*Task to complete*
Restate the lines word for word, from the one containing "- Reports from" through the last line of the entries below, without any other lines.

*Source data*
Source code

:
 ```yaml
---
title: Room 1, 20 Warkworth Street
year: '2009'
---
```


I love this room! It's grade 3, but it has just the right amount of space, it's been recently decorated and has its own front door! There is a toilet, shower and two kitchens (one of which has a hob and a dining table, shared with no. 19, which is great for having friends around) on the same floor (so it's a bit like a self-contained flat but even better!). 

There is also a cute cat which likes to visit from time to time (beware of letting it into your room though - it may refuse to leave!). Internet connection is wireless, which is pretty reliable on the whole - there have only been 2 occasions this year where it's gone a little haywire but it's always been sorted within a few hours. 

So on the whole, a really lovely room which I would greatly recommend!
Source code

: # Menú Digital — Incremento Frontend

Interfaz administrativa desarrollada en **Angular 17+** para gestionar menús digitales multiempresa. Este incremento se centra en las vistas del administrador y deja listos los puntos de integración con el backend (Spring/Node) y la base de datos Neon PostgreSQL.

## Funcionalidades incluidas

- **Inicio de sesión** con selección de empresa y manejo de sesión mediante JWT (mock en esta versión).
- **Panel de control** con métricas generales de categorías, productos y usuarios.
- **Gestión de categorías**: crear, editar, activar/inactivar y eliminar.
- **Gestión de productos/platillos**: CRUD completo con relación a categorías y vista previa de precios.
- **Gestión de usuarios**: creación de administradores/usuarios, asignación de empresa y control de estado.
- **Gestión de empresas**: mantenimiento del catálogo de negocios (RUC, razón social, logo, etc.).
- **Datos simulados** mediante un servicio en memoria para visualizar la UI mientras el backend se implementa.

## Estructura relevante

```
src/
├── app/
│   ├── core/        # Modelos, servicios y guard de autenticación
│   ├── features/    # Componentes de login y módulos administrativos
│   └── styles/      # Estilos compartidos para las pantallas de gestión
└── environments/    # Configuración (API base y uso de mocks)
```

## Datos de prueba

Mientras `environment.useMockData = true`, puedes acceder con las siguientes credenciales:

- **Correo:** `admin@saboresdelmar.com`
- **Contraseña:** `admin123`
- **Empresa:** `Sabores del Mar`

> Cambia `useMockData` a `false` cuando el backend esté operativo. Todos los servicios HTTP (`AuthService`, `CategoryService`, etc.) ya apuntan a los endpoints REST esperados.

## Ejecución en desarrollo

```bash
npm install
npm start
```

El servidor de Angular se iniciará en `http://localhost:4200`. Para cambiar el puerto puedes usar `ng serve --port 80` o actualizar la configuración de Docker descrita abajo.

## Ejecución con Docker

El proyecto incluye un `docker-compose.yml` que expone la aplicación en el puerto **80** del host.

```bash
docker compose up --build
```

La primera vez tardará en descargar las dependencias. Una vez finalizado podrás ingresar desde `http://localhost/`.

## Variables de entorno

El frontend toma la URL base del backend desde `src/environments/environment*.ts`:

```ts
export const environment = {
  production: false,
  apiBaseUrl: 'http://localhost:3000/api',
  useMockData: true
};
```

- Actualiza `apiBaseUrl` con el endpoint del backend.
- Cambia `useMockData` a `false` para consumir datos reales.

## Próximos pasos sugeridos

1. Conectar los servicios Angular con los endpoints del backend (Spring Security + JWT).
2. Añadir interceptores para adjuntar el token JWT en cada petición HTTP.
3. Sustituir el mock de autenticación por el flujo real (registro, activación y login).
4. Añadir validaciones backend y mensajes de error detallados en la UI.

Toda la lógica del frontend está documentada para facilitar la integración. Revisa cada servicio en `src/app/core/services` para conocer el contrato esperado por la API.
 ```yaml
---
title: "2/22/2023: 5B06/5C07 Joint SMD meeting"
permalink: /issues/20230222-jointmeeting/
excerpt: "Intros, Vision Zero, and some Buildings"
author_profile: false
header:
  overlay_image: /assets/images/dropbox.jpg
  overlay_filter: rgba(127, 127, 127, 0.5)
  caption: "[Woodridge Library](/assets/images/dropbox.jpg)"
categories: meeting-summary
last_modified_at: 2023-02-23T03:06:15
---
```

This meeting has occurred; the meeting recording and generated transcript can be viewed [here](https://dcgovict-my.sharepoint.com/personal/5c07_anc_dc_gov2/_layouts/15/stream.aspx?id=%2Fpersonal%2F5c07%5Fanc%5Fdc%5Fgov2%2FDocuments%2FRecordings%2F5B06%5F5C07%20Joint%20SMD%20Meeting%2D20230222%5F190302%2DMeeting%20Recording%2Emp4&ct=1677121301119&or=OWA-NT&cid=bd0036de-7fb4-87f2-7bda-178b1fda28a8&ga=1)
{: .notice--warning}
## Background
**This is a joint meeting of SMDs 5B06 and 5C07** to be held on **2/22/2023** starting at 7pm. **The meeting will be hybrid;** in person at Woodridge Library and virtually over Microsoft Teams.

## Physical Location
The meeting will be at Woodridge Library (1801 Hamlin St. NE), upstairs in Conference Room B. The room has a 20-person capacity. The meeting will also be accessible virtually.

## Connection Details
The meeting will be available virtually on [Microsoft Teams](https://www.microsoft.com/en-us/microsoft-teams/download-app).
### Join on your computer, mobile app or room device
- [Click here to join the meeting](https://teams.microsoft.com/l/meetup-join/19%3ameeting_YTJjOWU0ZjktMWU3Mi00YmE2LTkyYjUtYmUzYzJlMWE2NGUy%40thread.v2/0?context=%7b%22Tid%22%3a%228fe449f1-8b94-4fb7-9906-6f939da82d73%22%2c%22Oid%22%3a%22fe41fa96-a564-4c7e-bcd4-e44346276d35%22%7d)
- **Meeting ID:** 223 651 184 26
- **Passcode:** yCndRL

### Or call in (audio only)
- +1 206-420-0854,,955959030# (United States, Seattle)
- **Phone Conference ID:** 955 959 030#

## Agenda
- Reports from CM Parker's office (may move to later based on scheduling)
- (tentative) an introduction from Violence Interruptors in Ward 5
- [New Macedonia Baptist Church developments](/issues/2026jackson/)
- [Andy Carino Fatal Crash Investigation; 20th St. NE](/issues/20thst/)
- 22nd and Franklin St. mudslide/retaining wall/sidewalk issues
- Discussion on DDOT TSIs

*Expected answer*
- Reports from CM Parker's office (may move to later based on scheduling)
- (tentative) an introduction from Violence Interruptors in Ward 5
- [New Macedonia Baptist Church developments](/issues/2026jackson/)
- [Andy Carino Fatal Crash Investigation; 20th St. NE](/issues/20thst/)
- 22nd and Franklin St. mudslide/retaining wall/sidewalk issues
- Discussion on DDOT TSIs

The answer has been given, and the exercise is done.